La Salle de bains est heureuse de présenter El astro de la suela, Geste bleu, Le village lanterne, Untitled 2021, Distorsions on glass, Panamam tombe, Rature, Shrouded & Marmelade, Phà! Phà!, Le groove de Chloé, Bells of the wittery champ, Chenille, par Julien Tiberi.

Parmi les idées qui transitent à très haut débit dans l’esprit de Julien Tiberi, il y avait celle d’une exposition comme un festival de musique, présentant les œuvres telle une liste de groupes invités, ou alors un disque, dont les œuvres composeraient les différentes pistes.
On pourrait les écouter dans un ordre puis dans un autre, où elles dévoileraient des aspects et des détails que l’on n’aurait pas entendus à la première écoute. On entrevît aussi, pendant une période de confinement, une exposition comme une fête dansante, convoyant l’image d’une immense queue leu leu pour célébrer des retrouvailles et conjurer le sort.

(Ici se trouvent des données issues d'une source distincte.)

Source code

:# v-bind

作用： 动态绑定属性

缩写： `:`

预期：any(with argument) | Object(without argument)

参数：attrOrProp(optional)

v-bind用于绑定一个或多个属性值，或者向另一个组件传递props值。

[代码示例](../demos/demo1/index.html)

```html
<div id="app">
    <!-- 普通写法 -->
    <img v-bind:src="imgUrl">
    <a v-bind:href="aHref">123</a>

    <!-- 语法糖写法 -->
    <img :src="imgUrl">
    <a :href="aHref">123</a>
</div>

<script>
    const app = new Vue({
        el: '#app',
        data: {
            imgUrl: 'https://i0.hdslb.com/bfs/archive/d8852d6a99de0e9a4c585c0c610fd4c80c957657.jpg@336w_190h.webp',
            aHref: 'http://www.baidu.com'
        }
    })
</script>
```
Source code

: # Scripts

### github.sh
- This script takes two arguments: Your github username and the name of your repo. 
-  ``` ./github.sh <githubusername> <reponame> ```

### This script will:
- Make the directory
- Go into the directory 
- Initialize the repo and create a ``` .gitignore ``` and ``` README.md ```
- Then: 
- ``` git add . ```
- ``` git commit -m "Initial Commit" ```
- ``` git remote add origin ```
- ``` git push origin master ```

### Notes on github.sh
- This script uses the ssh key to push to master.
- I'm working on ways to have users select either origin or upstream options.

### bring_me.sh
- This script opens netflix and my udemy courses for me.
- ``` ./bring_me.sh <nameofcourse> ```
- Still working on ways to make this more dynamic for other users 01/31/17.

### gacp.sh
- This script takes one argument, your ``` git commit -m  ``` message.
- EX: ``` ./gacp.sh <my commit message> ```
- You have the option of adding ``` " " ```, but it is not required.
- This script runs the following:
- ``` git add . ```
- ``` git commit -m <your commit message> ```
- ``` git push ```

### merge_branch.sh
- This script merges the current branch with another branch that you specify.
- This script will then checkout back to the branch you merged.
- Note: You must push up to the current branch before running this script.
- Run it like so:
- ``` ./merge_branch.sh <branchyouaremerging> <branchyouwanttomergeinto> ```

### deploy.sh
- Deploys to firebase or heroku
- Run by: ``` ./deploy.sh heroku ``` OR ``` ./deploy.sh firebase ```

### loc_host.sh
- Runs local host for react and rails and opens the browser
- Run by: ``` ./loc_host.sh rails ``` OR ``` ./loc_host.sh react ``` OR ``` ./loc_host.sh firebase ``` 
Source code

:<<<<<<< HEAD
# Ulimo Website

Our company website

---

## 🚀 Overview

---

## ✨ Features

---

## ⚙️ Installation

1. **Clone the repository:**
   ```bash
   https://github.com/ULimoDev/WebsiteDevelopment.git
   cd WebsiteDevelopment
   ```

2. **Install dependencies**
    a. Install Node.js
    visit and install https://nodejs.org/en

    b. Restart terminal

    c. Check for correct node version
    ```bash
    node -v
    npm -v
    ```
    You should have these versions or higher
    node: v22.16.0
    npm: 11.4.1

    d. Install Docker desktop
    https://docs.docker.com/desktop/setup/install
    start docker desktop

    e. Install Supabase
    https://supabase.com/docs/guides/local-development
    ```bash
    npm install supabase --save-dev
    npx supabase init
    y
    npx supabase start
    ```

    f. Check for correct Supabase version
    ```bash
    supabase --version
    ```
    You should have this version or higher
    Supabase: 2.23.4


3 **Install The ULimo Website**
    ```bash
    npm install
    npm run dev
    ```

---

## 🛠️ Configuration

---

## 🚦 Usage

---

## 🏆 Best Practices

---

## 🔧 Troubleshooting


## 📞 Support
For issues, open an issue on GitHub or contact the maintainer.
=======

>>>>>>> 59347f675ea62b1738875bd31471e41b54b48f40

Au milieu, demeurait une certitude quant à la présence d’une « sculpture sonore muette » signant le goût de l’artiste pour les effets conjugués de l’oxymore et de la synesthésie. Exaucée dans cette longue ligne modulable faite d’un tissage d’un millier de grelots, c’est de manière inattendue qu’elle implique aussi un geste de dessin (dans l’agencement de la forme finale et le guidage du fil dans les anneaux). Son titre, en apparence dépréciatif, désigne au contraire la technique préférée de l’artiste, par laquelle la main, entraînée par un rythme, prend les commandes du dessin dont le sujet apparaîtra de lui-même, entre les lignes. Il est probable que l’intérêt se soit d’abord porté sur les propriétés formelles de l’objet (une forme close renfermant un son) avant d’évoquer les figures carnavalesques, créatures entre deux mondes et êtres non-humains dont la clochette est l’apanage. Son tintement signale traditionnellement le passage d’un seuil, de l’ordinaire à l’étrange, du réel à l’illusion et inversement, où, l’on s’en doute, l’artiste aime à faire des va-et-vient. 

Il tient désormais de l’évidence que la production artistique de Julien Tiberi est alimentée par ce courant alternatif qui passe de la musique aux arts plastiques en contaminant chacune des pratiques. Ainsi, la peinture intitulée Phà ! Phà ! ne serait pas sourde à l’influence de la Maloya réunionnaise dont l’artiste se fait enseigner les rythmes. La Maloya est une musique originaire d’Afrique de l’Est qui accompagnait des rituels à l’adresse des morts (le kabaré) et les complaintes des esclaves ; elle fut prohibée par les administrations coloniales françaises redoutant son pouvoir émancipateur. Si cette peinture est peuplée de fantômes, tant elle résulte d’une superposition d’états et de formes recouvertes, on notera comme souvent le caractère anecdotique du premier plan, telle une distraction de courte durée redirigeant le regard vers d’autres zones du tableau.

C’est ainsi que fonctionne, selon l’artiste, la situation liminaire à laquelle ce texte en vient en dernier lieu, alors que le.la lecteur.ice en attendait certainement des explications. L’on pourrait ici s’en remettre aux considérations d’Alfred Hitchcock à l’égard du Macguffin, cet élément annonciateur de l’intrigue que le cinéaste a toujours pris soin de négliger pour contrarier le public et se défendre de justifier chaque plan du film par un argument cohérent. Bien sûr, le champ contre-champ de l’exposition, placé à la perpendiculaire du miroir, laisse libre d’apprécier la primauté de ce qui se passe au sol ou sur l’estrade. Mais c’est encore par goût pour les jeux d’inversions que l’artiste fait apparaître au premier regard ce qui serait pour lui un angle mort de son travail (jusque là peu connu pour son usage de la performance ou du ready-made), même si ces mannequins libérés de leur fonction de présentoir ne sont pas sans évoquer une scène de danse ou de cabaret parmi les thèmes de prédilection de l’artiste. Du reste, l’on peut voir cet étrange tableau à demi vivant comme la théâtralisation d’une situation d’exposition, de ses conventions et des attentes qu’elle place, en particulier dans le rôle du.de la médiateur.ice.